* THE DATA *
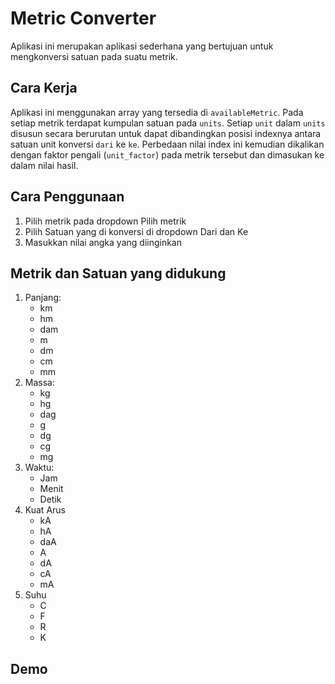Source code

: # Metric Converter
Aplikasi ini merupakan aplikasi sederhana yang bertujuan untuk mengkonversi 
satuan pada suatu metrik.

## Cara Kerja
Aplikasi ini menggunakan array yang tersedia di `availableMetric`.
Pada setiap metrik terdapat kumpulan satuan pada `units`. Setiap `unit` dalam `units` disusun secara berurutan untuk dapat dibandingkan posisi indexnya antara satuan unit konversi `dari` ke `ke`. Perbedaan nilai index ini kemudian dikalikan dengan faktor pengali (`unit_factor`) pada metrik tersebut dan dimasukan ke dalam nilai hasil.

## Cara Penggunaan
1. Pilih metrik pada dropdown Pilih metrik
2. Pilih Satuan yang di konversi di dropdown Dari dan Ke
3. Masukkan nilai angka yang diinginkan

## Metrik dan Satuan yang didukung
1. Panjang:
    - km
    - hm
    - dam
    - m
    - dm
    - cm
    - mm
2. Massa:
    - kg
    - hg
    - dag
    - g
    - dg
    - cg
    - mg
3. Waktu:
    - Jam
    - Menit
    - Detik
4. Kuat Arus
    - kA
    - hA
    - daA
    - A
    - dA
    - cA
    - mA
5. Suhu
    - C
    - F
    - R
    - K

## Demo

* EXERCISE AIM *
Output each record above exactly as written. Skip any pictures.

* RESPONSE TO THE TASK *
Source code

: # Metric Converter
Aplikasi ini merupakan aplikasi sederhana yang bertujuan untuk mengkonversi 
satuan pada suatu metrik.

## Cara Kerja
Aplikasi ini menggunakan array yang tersedia di `availableMetric`.
Pada setiap metrik terdapat kumpulan satuan pada `units`. Setiap `unit` dalam `units` disusun secara berurutan untuk dapat dibandingkan posisi indexnya antara satuan unit konversi `dari` ke `ke`. Perbedaan nilai index ini kemudian dikalikan dengan faktor pengali (`unit_factor`) pada metrik tersebut dan dimasukan ke dalam nilai hasil.

## Cara Penggunaan
1. Pilih metrik pada dropdown Pilih metrik
2. Pilih Satuan yang di konversi di dropdown Dari dan Ke
3. Masukkan nilai angka yang diinginkan

## Metrik dan Satuan yang didukung
1. Panjang:
    - km
    - hm
    - dam
    - m
    - dm
    - cm
    - mm
2. Massa:
    - kg
    - hg
    - dag
    - g
    - dg
    - cg
    - mg
3. Waktu:
    - Jam
    - Menit
    - Detik
4. Kuat Arus
    - kA
    - hA
    - daA
    - A
    - dA
    - cA
    - mA
5. Suhu
    - C
    - F
    - R
    - K

## Demo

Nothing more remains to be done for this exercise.